Third, as to concentrating, persisting, or maintaining pace, the ALJ first acknowledged that Plaintiff's mother reported Plaintiff paces back and forth and voices concerns for his safety. [R. 17.] The ALJ then noted that the treatment notes in the record reflected that Plaintiff had “occasional disorganized, distracted, and preoccupied concentration” but that, during examinations and despite those limitations, his “attention, concentration, and intellectual functioning were generally fair and average, his thought processes were logical and coherent, and his insight was fair.” [R. 17 (citing R. 368-69, 373, 382, 386-87, 401, 406, 413-14, 422-32 (2017 & 2018 mental status examinations and group therapy notes)).] Plaintiff cites other evidence, such as his Global Assessment Functioning (“GAF”) score of 50 and his subjective reports of hearing his mom and grandmother calling to him when they were not, talking to himself, and needing to have a job coach accompany him to a previous job to remind him to complete tasks, that, he says, begs the question of how he “would be capable of sustaining attention and concentration-or remaining on task-for an acceptable percentage of the workday.” [Pl.'s Br. at 10-11.]

The GAF scale is a clinician's assessment of a person's overall level of functioning.

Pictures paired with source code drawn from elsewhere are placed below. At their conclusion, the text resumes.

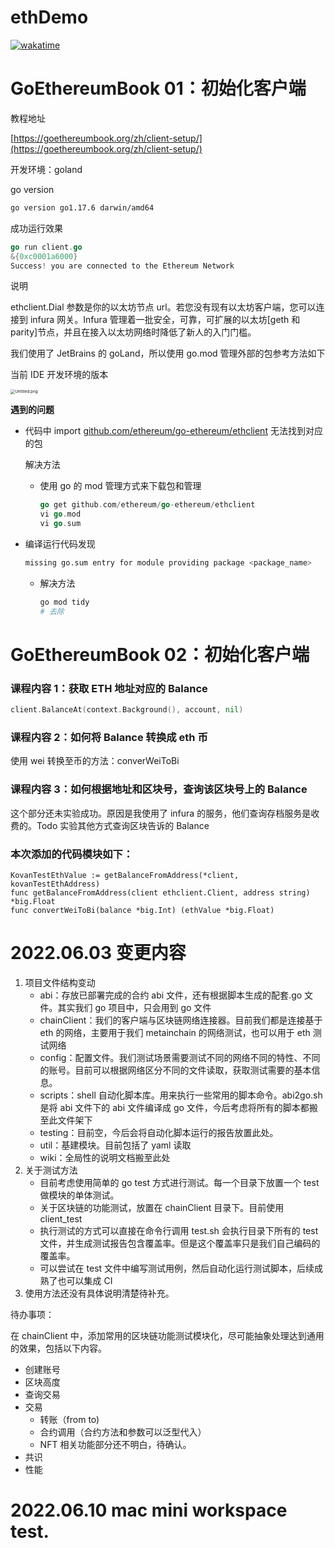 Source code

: # ethDemo

[![wakatime](https://wakatime.com/badge/github/shenyubo1982/ethDemo.svg)](https://wakatime.com/badge/github/shenyubo1982/ethDemo)

<!--START_SECTION:waka-->
<!--END_SECTION:waka-->

# GoEthereumBook 01：初始化客户端

教程地址

[https://goethereumbook.org/zh/client-setup/](https://goethereumbook.org/zh/client-setup/)

开发环境：goland

go version

```bash
go version go1.17.6 darwin/amd64
```

成功运行效果

```go
go run client.go
&{0xc0001a6000}
Success! you are connected to the Ethereum Network
```

说明

ethclient.Dial 参数是你的以太坊节点 url。若您没有现有以太坊客户端，您可以连接到 infura 网关。Infura 管理着一批安全，可靠，可扩展的以太坊[geth 和 parity]节点，并且在接入以太坊网络时降低了新人的入门门槛。

我们使用了 JetBrains 的 goLand，所以使用 go.mod 管理外部的包参考方法如下

当前 IDE 开发环境的版本

<img src="https://s2.loli.net/2022/05/28/RBx6jDHzeyKEfvb.png" alt="Untitled.png" style="zoom:45%;" />

**遇到的问题**

- 代码中 import [github.com/ethereum/go-ethereum/ethclient](http://github.com/ethereum/go-ethereum/ethclient) 无法找到对应的包

  解决方法

  - 使用 go 的 mod 管理方式来下载包和管理

    ```go
    go get github.com/ethereum/go-ethereum/ethclient
    vi go.mod
    vi go.sum
    ```

- 编译运行代码发现

  ```bash
  missing go.sum entry for module providing package <package_name>
  ```

  - 解决方法

    ```bash
    go mod tidy
    # 去除
    ```

# GoEthereumBook 02：初始化客户端

### 课程内容 1：获取 ETH 地址对应的 Balance

```go
client.BalanceAt(context.Background(), account, nil)
```

### 课程内容 2：如何将 Balance 转换成 eth 币

使用 wei 转换至币的方法：converWeiToBi

### 课程内容 3：如何根据地址和区块号，查询该区块号上的 Balance

这个部分还未实验成功。原因是我使用了 infura 的服务，他们查询存档服务是收费的。Todo 实验其他方式查询区块告诉的 Balance

### 本次添加的代码模块如下：

```
KovanTestEthValue := getBalanceFromAddress(*client, kovanTestEthAddress)
func getBalanceFromAddress(client ethclient.Client, address string) *big.Float
func convertWeiToBi(balance *big.Int) (ethValue *big.Float)

```

# 2022.06.03 变更内容

1. 项目文件结构变动
   - abi：存放已部署完成的合约 abi 文件，还有根据脚本生成的配套.go 文件。其实我们 go 项目中，只会用到 go 文件
   - chainClient：我们的客户端与区块链网络连接器。目前我们都是连接基于 eth 的网络，主要用于我们 metainchain 的网络测试，也可以用于 eth 测试网络
   - config：配置文件。我们测试场景需要测试不同的网络不同的特性、不同的账号。目前可以根据网络区分不同的文件读取，获取测试需要的基本信息。
   - scripts：shell 自动化脚本库。用来执行一些常用的脚本命令。abi2go.sh 是将 abi 文件下的 abi 文件编译成 go 文件，今后考虑将所有的脚本都搬至此文件架下
   - testing：目前空，今后会将自动化脚本运行的报告放置此处。
   - util：基建模块。目前包括了 yaml 读取
   - wiki：全局性的说明文档搬至此处
2. 关于测试方法
   - 目前考虑使用简单的 go test 方式进行测试。每一个目录下放置一个 test 做模块的单体测试。
   - 关于区块链的功能测试，放置在 chainClient 目录下。目前使用 client_test
   - 执行测试的方式可以直接在命令行调用 test.sh 会执行目录下所有的 test 文件，并生成测试报告包含覆盖率。但是这个覆盖率只是我们自己编码的覆盖率。
   - 可以尝试在 test 文件中编写测试用例，然后自动化运行测试脚本，后续成熟了也可以集成 CI
3. 使用方法还没有具体说明清楚待补充。

待办事项：

在 chainClient 中，添加常用的区块链功能测试模块化，尽可能抽象处理达到通用的效果，包括以下内容。

- 创建账号
- 区块高度
- 查询交易
- 交易
  - 转账（from to)
  - 合约调用（合约方法和参数可以泛型代入）
  - NFT 相关功能部分还不明白，待确认。
- 共识
- 性能

# 2022.06.10 mac mini workspace test.

​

A GAF score of 21-30 indicates inability to function in almost all areas; 31-40 indicates major impairment in several areas; 41-50 indicates serious symptoms; 51-60 indicates moderate symptoms; and 61-70 indicates mild symptoms. AMERICAN PSYCHIATRIC ASSOCIATION, Diagnostic and Statistical Manual of Mental Disorders 32 (4th ed. Text Rev. 2000).

The evidence on which Plaintiff relies, while arguably relevant to determining any limitation on concentration, persistence, or pace, is not dispositive, however. Courts have reasoned that the GAF score, for example, is of little probative value because it represents “a snapshot of a particular moment” rather than a long-term view of Plaintiff's functioning; the ALJ indeed recognized this later in her discussion of the medical evidence. See R. 22-23; Sambrooks v. Colvin, 566 Fed.Appx. 506, 511 (7th Cir. 2014); see also Veronica H. v. Saul, 2019 WL 3935039, at *2 (N.D. Ill. Aug. 20, 2019). Further, the ALJ need not discuss each piece of evidence as long as she accurately and logically ties the evidence to her ultimate conclusion. Here, she found most probative the reports of Plaintiff's physicians that even when he was having difficulty concentrating during sessions, he still had fair ability to pay attention and concentrate, [R. 17 (citing R. 368-69, 373, 382, 386-87, 401, 406, 413-14, 422-32)]. Thus, the Court does not find the conclusion that Plaintiff has only a moderate limitation in concentration, persistence, or pace unsupported, even if it would be possible to weigh the evidence differently in the first instance.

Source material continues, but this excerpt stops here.